PROMPT
An exact transcript of all the records is required, with nothing left out.

Dataset entries:
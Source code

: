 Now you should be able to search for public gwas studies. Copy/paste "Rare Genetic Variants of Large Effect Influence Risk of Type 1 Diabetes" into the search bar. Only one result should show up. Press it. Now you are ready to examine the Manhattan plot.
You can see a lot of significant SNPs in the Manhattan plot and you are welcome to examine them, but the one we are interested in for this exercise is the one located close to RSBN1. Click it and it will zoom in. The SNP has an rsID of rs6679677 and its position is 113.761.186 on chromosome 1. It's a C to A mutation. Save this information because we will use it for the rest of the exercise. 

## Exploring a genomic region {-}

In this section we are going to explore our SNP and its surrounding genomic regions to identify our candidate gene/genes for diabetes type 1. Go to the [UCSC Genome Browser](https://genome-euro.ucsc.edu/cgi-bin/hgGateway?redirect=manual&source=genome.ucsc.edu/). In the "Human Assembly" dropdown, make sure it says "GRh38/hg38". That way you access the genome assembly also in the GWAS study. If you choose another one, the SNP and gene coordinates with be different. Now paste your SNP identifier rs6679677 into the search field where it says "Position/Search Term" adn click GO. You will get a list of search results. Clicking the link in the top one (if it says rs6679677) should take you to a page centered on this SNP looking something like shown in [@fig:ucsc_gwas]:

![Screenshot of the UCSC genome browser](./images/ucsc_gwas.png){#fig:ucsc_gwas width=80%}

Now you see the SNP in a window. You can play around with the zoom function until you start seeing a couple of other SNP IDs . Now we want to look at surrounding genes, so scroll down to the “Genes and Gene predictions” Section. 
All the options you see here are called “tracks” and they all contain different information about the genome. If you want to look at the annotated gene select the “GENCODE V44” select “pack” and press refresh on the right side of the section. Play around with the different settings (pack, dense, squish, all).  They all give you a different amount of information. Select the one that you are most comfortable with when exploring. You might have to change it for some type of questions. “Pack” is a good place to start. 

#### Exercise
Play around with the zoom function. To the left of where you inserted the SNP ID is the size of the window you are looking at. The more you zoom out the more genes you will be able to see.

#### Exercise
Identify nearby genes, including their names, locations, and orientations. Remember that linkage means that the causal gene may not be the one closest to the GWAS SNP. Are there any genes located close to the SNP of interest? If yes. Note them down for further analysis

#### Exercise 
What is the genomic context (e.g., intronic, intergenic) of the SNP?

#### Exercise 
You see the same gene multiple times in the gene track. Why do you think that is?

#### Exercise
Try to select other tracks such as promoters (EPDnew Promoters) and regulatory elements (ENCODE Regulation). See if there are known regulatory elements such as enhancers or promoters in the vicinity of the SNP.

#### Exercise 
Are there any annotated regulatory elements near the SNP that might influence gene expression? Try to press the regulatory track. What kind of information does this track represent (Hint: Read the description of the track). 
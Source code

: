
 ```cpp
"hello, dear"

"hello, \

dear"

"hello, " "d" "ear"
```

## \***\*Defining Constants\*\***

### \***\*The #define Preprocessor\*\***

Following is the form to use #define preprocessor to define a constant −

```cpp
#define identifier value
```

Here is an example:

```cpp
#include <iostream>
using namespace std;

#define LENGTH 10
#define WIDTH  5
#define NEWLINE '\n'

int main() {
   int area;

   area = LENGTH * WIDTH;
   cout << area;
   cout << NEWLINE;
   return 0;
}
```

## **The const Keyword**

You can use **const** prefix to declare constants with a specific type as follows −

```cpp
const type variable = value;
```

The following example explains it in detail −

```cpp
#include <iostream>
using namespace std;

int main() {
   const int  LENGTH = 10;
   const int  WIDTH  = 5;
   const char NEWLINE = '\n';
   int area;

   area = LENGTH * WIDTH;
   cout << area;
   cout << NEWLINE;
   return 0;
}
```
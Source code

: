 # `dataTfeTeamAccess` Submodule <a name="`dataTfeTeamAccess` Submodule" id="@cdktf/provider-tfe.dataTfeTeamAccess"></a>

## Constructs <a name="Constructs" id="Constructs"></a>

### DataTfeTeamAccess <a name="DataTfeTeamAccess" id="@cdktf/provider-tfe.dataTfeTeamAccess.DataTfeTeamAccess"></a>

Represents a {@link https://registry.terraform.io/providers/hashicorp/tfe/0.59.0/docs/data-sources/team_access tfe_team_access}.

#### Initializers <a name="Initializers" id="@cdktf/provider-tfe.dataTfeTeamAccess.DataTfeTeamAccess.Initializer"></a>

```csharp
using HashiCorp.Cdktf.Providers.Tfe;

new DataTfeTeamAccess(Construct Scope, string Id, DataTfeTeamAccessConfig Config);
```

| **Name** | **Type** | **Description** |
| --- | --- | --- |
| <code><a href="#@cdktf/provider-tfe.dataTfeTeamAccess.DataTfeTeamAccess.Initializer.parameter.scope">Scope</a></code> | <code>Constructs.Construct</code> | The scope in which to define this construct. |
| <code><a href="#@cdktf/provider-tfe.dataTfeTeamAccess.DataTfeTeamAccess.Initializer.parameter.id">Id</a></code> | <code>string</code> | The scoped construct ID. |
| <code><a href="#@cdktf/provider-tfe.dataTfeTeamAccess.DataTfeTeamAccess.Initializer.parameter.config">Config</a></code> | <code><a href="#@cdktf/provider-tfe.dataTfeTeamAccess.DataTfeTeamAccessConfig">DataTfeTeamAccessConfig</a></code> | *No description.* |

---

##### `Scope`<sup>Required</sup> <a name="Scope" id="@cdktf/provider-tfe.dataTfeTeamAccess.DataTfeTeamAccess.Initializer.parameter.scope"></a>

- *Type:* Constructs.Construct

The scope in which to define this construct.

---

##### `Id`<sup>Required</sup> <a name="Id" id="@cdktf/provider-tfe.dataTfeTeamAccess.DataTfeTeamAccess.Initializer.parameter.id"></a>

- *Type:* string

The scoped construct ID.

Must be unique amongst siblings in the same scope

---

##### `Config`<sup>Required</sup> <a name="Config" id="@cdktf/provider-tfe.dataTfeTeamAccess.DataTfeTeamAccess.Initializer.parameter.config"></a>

FINISHED EXERCISE
Source code

: Now you should be able to search for public gwas studies. Copy/paste "Rare Genetic Variants of Large Effect Influence Risk of Type 1 Diabetes" into the search bar. Only one result should show up. Press it. Now you are ready to examine the Manhattan plot.
You can see a lot of significant SNPs in the Manhattan plot and you are welcome to examine them, but the one we are interested in for this exercise is the one located close to RSBN1. Click it and it will zoom in. The SNP has an rsID of rs6679677 and its position is 113.761.186 on chromosome 1. It's a C to A mutation. Save this information because we will use it for the rest of the exercise. 

## Exploring a genomic region {-}

In this section we are going to explore our SNP and its surrounding genomic regions to identify our candidate gene/genes for diabetes type 1. Go to the [UCSC Genome Browser](https://genome-euro.ucsc.edu/cgi-bin/hgGateway?redirect=manual&source=genome.ucsc.edu/). In the "Human Assembly" dropdown, make sure it says "GRh38/hg38". That way you access the genome assembly also in the GWAS study. If you choose another one, the SNP and gene coordinates with be different. Now paste your SNP identifier rs6679677 into the search field where it says "Position/Search Term" adn click GO. You will get a list of search results. Clicking the link in the top one (if it says rs6679677) should take you to a page centered on this SNP looking something like shown in [@fig:ucsc_gwas]:

![Screenshot of the UCSC genome browser](./images/ucsc_gwas.png){#fig:ucsc_gwas width=80%}

Now you see the SNP in a window. You can play around with the zoom function until you start seeing a couple of other SNP IDs . Now we want to look at surrounding genes, so scroll down to the “Genes and Gene predictions” Section. 
All the options you see here are called “tracks” and they all contain different information about the genome. If you want to look at the annotated gene select the “GENCODE V44” select “pack” and press refresh on the right side of the section. Play around with the different settings (pack, dense, squish, all).  They all give you a different amount of information. Select the one that you are most comfortable with when exploring. You might have to change it for some type of questions. “Pack” is a good place to start. 

#### Exercise
Play around with the zoom function. To the left of where you inserted the SNP ID is the size of the window you are looking at. The more you zoom out the more genes you will be able to see.

#### Exercise
Identify nearby genes, including their names, locations, and orientations. Remember that linkage means that the causal gene may not be the one closest to the GWAS SNP. Are there any genes located close to the SNP of interest? If yes. Note them down for further analysis

#### Exercise 
What is the genomic context (e.g., intronic, intergenic) of the SNP?

#### Exercise 
You see the same gene multiple times in the gene track. Why do you think that is?

#### Exercise
Try to select other tracks such as promoters (EPDnew Promoters) and regulatory elements (ENCODE Regulation). See if there are known regulatory elements such as enhancers or promoters in the vicinity of the SNP.

#### Exercise 
Are there any annotated regulatory elements near the SNP that might influence gene expression? Try to press the regulatory track. What kind of information does this track represent (Hint: Read the description of the track). 
Source code

:
 ```cpp
"hello, dear"

"hello, \

dear"

"hello, " "d" "ear"
```

## \***\*Defining Constants\*\***

### \***\*The #define Preprocessor\*\***

Following is the form to use #define preprocessor to define a constant −

```cpp
#define identifier value
```

Here is an example:

```cpp
#include <iostream>
using namespace std;

#define LENGTH 10
#define WIDTH  5
#define NEWLINE '\n'

int main() {
   int area;

   area = LENGTH * WIDTH;
   cout << area;
   cout << NEWLINE;
   return 0;
}
```

## **The const Keyword**

You can use **const** prefix to declare constants with a specific type as follows −

```cpp
const type variable = value;
```

The following example explains it in detail −

```cpp
#include <iostream>
using namespace std;

int main() {
   const int  LENGTH = 10;
   const int  WIDTH  = 5;
   const char NEWLINE = '\n';
   int area;

   area = LENGTH * WIDTH;
   cout << area;
   cout << NEWLINE;
   return 0;
}
```
Source code

: # `dataTfeTeamAccess` Submodule <a name="`dataTfeTeamAccess` Submodule" id="@cdktf/provider-tfe.dataTfeTeamAccess"></a>

## Constructs <a name="Constructs" id="Constructs"></a>

### DataTfeTeamAccess <a name="DataTfeTeamAccess" id="@cdktf/provider-tfe.dataTfeTeamAccess.DataTfeTeamAccess"></a>

Represents a {@link https://registry.terraform.io/providers/hashicorp/tfe/0.59.0/docs/data-sources/team_access tfe_team_access}.

#### Initializers <a name="Initializers" id="@cdktf/provider-tfe.dataTfeTeamAccess.DataTfeTeamAccess.Initializer"></a>

```csharp
using HashiCorp.Cdktf.Providers.Tfe;

new DataTfeTeamAccess(Construct Scope, string Id, DataTfeTeamAccessConfig Config);
```

| **Name** | **Type** | **Description** |
| --- | --- | --- |
| <code><a href="#@cdktf/provider-tfe.dataTfeTeamAccess.DataTfeTeamAccess.Initializer.parameter.scope">Scope</a></code> | <code>Constructs.Construct</code> | The scope in which to define this construct. |
| <code><a href="#@cdktf/provider-tfe.dataTfeTeamAccess.DataTfeTeamAccess.Initializer.parameter.id">Id</a></code> | <code>string</code> | The scoped construct ID. |
| <code><a href="#@cdktf/provider-tfe.dataTfeTeamAccess.DataTfeTeamAccess.Initializer.parameter.config">Config</a></code> | <code><a href="#@cdktf/provider-tfe.dataTfeTeamAccess.DataTfeTeamAccessConfig">DataTfeTeamAccessConfig</a></code> | *No description.* |

---

##### `Scope`<sup>Required</sup> <a name="Scope" id="@cdktf/provider-tfe.dataTfeTeamAccess.DataTfeTeamAccess.Initializer.parameter.scope"></a>

- *Type:* Constructs.Construct

The scope in which to define this construct.

---

##### `Id`<sup>Required</sup> <a name="Id" id="@cdktf/provider-tfe.dataTfeTeamAccess.DataTfeTeamAccess.Initializer.parameter.id"></a>

- *Type:* string

The scoped construct ID.

Must be unique amongst siblings in the same scope

---

##### `Config`<sup>Required</sup> <a name="Config" id="@cdktf/provider-tfe.dataTfeTeamAccess.DataTfeTeamAccess.Initializer.parameter.config"></a>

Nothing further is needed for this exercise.